◆ **TASK STATEMENT**: Find the word "第三个值为右下角" in the listing. Copy out each line where it occurs.
[[ ENTRIES SUPPLIED open ]]
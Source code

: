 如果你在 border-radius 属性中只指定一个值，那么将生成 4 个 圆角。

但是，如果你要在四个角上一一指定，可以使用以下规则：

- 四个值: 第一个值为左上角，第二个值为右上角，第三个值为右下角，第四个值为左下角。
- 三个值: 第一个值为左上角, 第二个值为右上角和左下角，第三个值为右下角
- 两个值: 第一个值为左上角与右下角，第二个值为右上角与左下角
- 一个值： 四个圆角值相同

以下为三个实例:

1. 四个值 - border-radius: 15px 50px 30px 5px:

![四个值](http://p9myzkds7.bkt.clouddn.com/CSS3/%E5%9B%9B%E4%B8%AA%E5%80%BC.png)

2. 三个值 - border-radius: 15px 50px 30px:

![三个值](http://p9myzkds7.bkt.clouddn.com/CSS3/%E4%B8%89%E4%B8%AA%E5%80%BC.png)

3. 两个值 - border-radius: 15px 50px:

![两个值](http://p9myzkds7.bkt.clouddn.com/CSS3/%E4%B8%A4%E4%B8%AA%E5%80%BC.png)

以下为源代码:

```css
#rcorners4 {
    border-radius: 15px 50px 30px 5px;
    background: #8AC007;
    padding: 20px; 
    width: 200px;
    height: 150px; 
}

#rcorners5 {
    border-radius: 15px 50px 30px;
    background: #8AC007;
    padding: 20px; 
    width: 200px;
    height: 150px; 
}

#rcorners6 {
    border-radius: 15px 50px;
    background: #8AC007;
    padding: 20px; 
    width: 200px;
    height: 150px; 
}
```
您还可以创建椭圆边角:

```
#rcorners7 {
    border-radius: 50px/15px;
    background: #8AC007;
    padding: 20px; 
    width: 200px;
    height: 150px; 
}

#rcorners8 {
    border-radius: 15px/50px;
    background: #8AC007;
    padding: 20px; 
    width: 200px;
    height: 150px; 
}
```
[[ ENTRIES SUPPLIED closed ]]
◆ **EXPECTED ANSWER**:
- 四个值: 第一个值为左上角，第二个值为右上角，第三个值为右下角，第四个值为左下角。
- 三个值: 第一个值为左上角, 第二个值为右上角和左下角，第三个值为右下角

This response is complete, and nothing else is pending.